The checkpoint and restore commands:
podman container checkpoint --keep --tcp-established --export payload-test.tar.gz payload-test
podman container restore --keep --tcp-established –import payload-test.tar.gz
The test application source is here: payload2.c
Application written in c and built by command: gcc -o payload payload2.c -lpthread
The test application conception
The application creates two child processes using fork. Each processes, including parent process are create three threads.

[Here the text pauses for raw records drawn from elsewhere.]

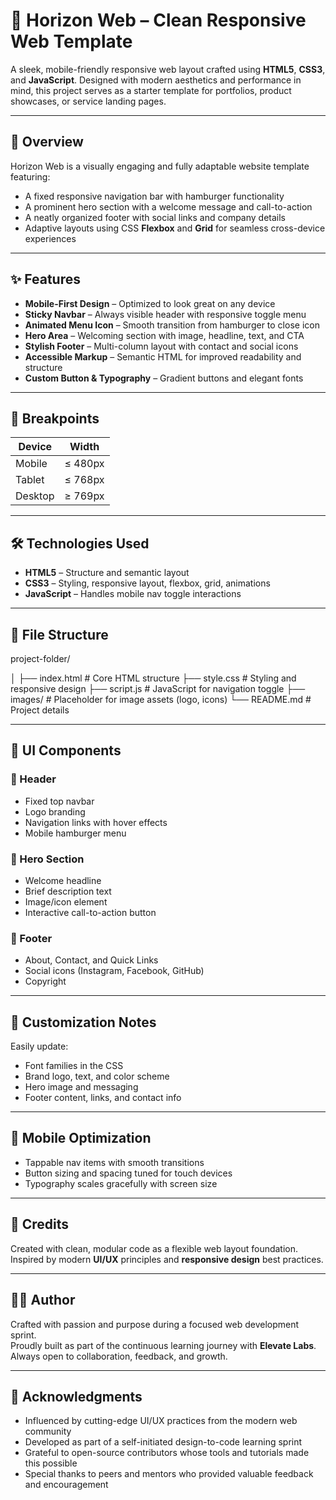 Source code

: # 🌅 Horizon Web – Clean Responsive Web Template

A sleek, mobile-friendly responsive web layout crafted using **HTML5**, **CSS3**, and **JavaScript**. Designed with modern aesthetics and performance in mind, this project serves as a starter template for portfolios, product showcases, or service landing pages.

---

## 🚀 Overview

Horizon Web is a visually engaging and fully adaptable website template featuring:

- A fixed responsive navigation bar with hamburger functionality  
- A prominent hero section with a welcome message and call-to-action  
- A neatly organized footer with social links and company details  
- Adaptive layouts using CSS **Flexbox** and **Grid** for seamless cross-device experiences  

---

## ✨ Features

- **Mobile-First Design** – Optimized to look great on any device  
- **Sticky Navbar** – Always visible header with responsive toggle menu  
- **Animated Menu Icon** – Smooth transition from hamburger to close icon  
- **Hero Area** – Welcoming section with image, headline, text, and CTA  
- **Stylish Footer** – Multi-column layout with contact and social icons  
- **Accessible Markup** – Semantic HTML for improved readability and structure  
- **Custom Button & Typography** – Gradient buttons and elegant fonts  

---

## 📐 Breakpoints

| Device   | Width      |
|----------|------------|
| Mobile   | ≤ 480px    |
| Tablet   | ≤ 768px    |
| Desktop  | ≥ 769px    |

---

## 🛠️ Technologies Used

- **HTML5** – Structure and semantic layout  
- **CSS3** – Styling, responsive layout, flexbox, grid, animations  
- **JavaScript** – Handles mobile nav toggle interactions  

---

## 📁 File Structure
project-folder/

│
├── index.html # Core HTML structure
├── style.css # Styling and responsive design
├── script.js # JavaScript for navigation toggle
├── images/ # Placeholder for image assets (logo, icons)
└── README.md # Project details

---

## 📸 UI Components

### 🔹 Header
- Fixed top navbar  
- Logo branding  
- Navigation links with hover effects  
- Mobile hamburger menu  

### 🔹 Hero Section
- Welcome headline  
- Brief description text  
- Image/icon element  
- Interactive call-to-action button  

### 🔹 Footer
- About, Contact, and Quick Links  
- Social icons (Instagram, Facebook, GitHub)  
- Copyright  

---

## 🔧 Customization Notes

Easily update:

- Font families in the CSS  
- Brand logo, text, and color scheme  
- Hero image and messaging  
- Footer content, links, and contact info  

---

## 📱 Mobile Optimization

- Tappable nav items with smooth transitions  
- Button sizing and spacing tuned for touch devices  
- Typography scales gracefully with screen size  

---

## 🙌 Credits

Created with clean, modular code as a flexible web layout foundation.  
Inspired by modern **UI/UX** principles and **responsive design** best practices.

---

## 👨‍💻 Author

Crafted with passion and purpose during a focused web development sprint.  
Proudly built as part of the continuous learning journey with **Elevate Labs**.  
Always open to collaboration, feedback, and growth.


---

## 🙏 Acknowledgments

- Influenced by cutting-edge UI/UX practices from the modern web community  
- Developed as part of a self-initiated design-to-code learning sprint  
- Grateful to open-source contributors whose tools and tutorials made this possible  
- Special thanks to peers and mentors who provided valuable feedback and encouragement



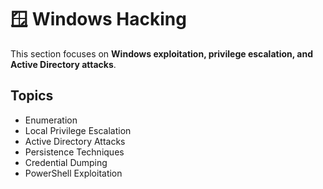 # 🪟 Windows Hacking

This section focuses on **Windows exploitation, privilege escalation, and Active Directory attacks**.

## Topics
- Enumeration  
- Local Privilege Escalation  
- Active Directory Attacks  
- Persistence Techniques  
- Credential Dumping  
- PowerShell Exploitation  

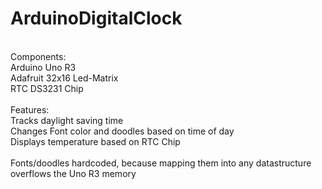 # ArduinoDigitalClock <br/>
<br/>
Components: <br/>
Arduino Uno R3 <br/>
Adafruit 32x16 Led-Matrix <br/>
RTC DS3231 Chip <br/>
<br/>
Features: <br/>
Tracks daylight saving time <br/>
Changes Font color and doodles based on time of day <br/>
Displays temperature based on RTC Chip <br/>
<br/>
Fonts/doodles hardcoded, because mapping them into any datastructure overflows the Uno R3 memory 

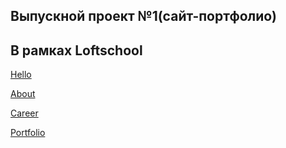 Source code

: <h2>Выпускной проект №1(сайт-портфолио)</h2>
<h2>В рамках Loftschool</h2>
<div>
  <p><a href="https://efekta.github.io/LoftscoolVP1/">Hello</a></p>
  <p><a href="https://efekta.github.io/LoftscoolVP1/about">About</a></p>
  <p><a href="https://efekta.github.io/LoftscoolVP1/career">Career</a></p>
  <p><a href="https://efekta.github.io/LoftscoolVP1/portfolio">Portfolio</a></p>
</div>
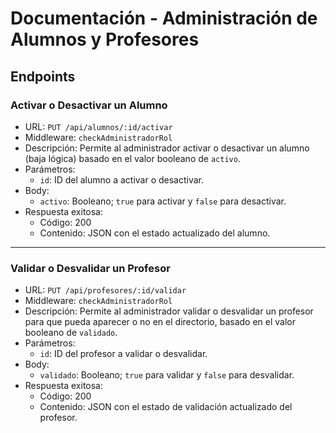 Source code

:# Documentación - Administración de Alumnos y Profesores

## Endpoints

### Activar o Desactivar un Alumno

- URL: `PUT /api/alumnos/:id/activar`
- Middleware: `checkAdministradorRol`
- Descripción: Permite al administrador activar o desactivar un alumno (baja lógica) basado en el valor booleano de `activo`.
- Parámetros:
  - `id`: ID del alumno a activar o desactivar.
- Body:
  - `activo`: Booleano; `true` para activar y `false` para desactivar.
- Respuesta exitosa:
  - Código: 200
  - Contenido: JSON con el estado actualizado del alumno.

---

### Validar o Desvalidar un Profesor

- URL: `PUT /api/profesores/:id/validar`
- Middleware: `checkAdministradorRol`
- Descripción: Permite al administrador validar o desvalidar un profesor para que pueda aparecer o no en el directorio, basado en el valor booleano de `validado`.
- Parámetros:
  - `id`: ID del profesor a validar o desvalidar.
- Body:
  - `validado`: Booleano; `true` para validar y `false` para desvalidar.
- Respuesta exitosa:
  - Código: 200
  - Contenido: JSON con el estado de validación actualizado del profesor.
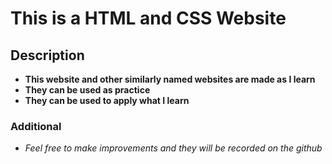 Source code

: # This is a HTML and CSS Website

## Description

-   **This website and other similarly named websites are made as I learn**
-   **They can be used as practice**
-   **They can be used to apply what I learn**

### Additional

-   _Feel free to make improvements and they will be recorded on the github_
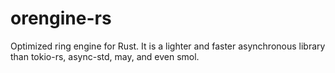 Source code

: # orengine-rs
Optimized ring engine for Rust. It is a lighter and faster asynchronous library than tokio-rs, async-std, may, and even smol.
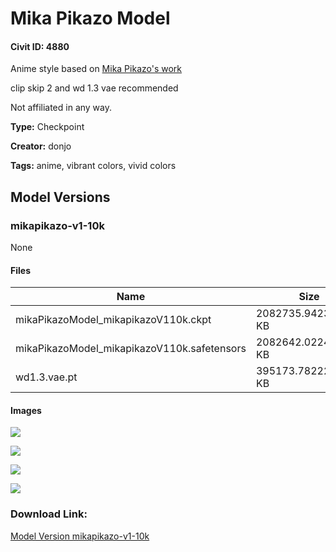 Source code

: # Mika Pikazo Model

#### Civit ID: 4880

<p>Anime style based on <a rel="ugc" href="https://www.pixiv.net/en/users/1039353">Mika Pikazo's work</a></p><p>clip skip 2 and wd 1.3 vae recommended</p><p>Not affiliated in any way.</p>

**Type:** Checkpoint

**Creator:** donjo

**Tags:** anime, vibrant colors, vivid colors

## Model Versions

### mikapikazo-v1-10k

None

#### Files

| Name | Size | Type | Format | Download Url | AutoV1 | AutoV2 | SHA256 | CRC32 | BLAKE3 |
| --- | --- | --- | --- | --- | --- | --- | --- | --- | --- |
| mikaPikazoModel_mikapikazoV110k.ckpt | 2082735.942382812 KB | Model | PickleTensor | https://civitai.com/api/download/models/5613?type=Model&format=PickleTensor&size=full&fp=fp16 | A2073F09 | 2814F2481E | 2814F2481EC5D07378299A799CE20E98923BF536F232824F7609936125200891 | 2B43CCB6 | F2D22A72D4A7DD2DBDBFFF80B3C5B148F95A813F4F9B1C17A3C90C19A11BDC84 |
| mikaPikazoModel_mikapikazoV110k.safetensors | 2082642.022460938 KB | Model | SafeTensor | https://civitai.com/api/download/models/5613 | 202360BE | 58F290E827 | 58F290E827E628583DD95B2255E7D2014F734A26838C8DF59DE303CB2371476A | A6C2B18A | 91AB6C356DC54F5D9D23E5822CE3A6F813DD9215B7DEE7BA2EB67FD9E5796612 |
| wd1.3.vae.pt | 395173.7822265625 KB | VAE | Other | https://civitai.com/api/download/models/5613?type=VAE&format=Other | 975B2546 | 2F11C4A99D | 2F11C4A99DDC28D0AD8BCE0ACC38BED310B45D38A3FE4BB367DC30F3EF1A4868 | 08CD8BDF | 4B8C6CA5A45D4A69CEC7BE85369007A42D56C7314C4EA4D49340E75938E78893 |

#### Images

<p><img src="https://image.civitai.com/xG1nkqKTMzGDvpLrqFT7WA/50c0df06-f257-4a25-f22d-6f243b2f2f00/width=450/45134.jpeg" /></p>

<p><img src="https://image.civitai.com/xG1nkqKTMzGDvpLrqFT7WA/adae24b7-5ebb-4f52-ead7-8fd9b4948200/width=450/45137.jpeg" /></p>

<p><img src="https://image.civitai.com/xG1nkqKTMzGDvpLrqFT7WA/a5e5af6a-2e6b-4642-0a51-6e7cc302d800/width=450/45136.jpeg" /></p>

<p><img src="https://image.civitai.com/xG1nkqKTMzGDvpLrqFT7WA/298daff1-7fe3-4e4d-ed6d-9621e693db00/width=450/45135.jpeg" /></p>

### Download Link:

[Model Version mikapikazo-v1-10k](https://civitai.com/api/download/models/5613)

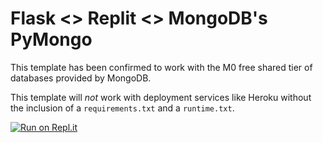 # Flask <> Replit <> MongoDB's PyMongo

This template has been confirmed to work with the M0 free shared tier of databases provided by MongoDB. 

This template will _not_ work with deployment services like Heroku without the inclusion of a `requirements.txt` and a `runtime.txt`.

[![Run on Repl.it](https://repl.it/badge/github/upperlinecode/flask-replit-template-with-mongo)](https://repl.it/github/upperlinecode/flask-replit-template-with-mongo)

Parent process thread names: m_1, m_2, m_3;
Child process A thread names: a_1, a_2, a_3;
Child process B threads names: b_1, b_2, b_3;
The first threads: m_1, a_1, b_1 works with epoll, polling the state of the unix sockets of the process.Triggering epoll causes the name of the triggering thread print to the console.
Threads m_2, a_3, b_2 are send data(write system call);
Threads m_3, a_2, b_3 are receive data(read system call);
The data transmitted through sockets is the names of the sending threads.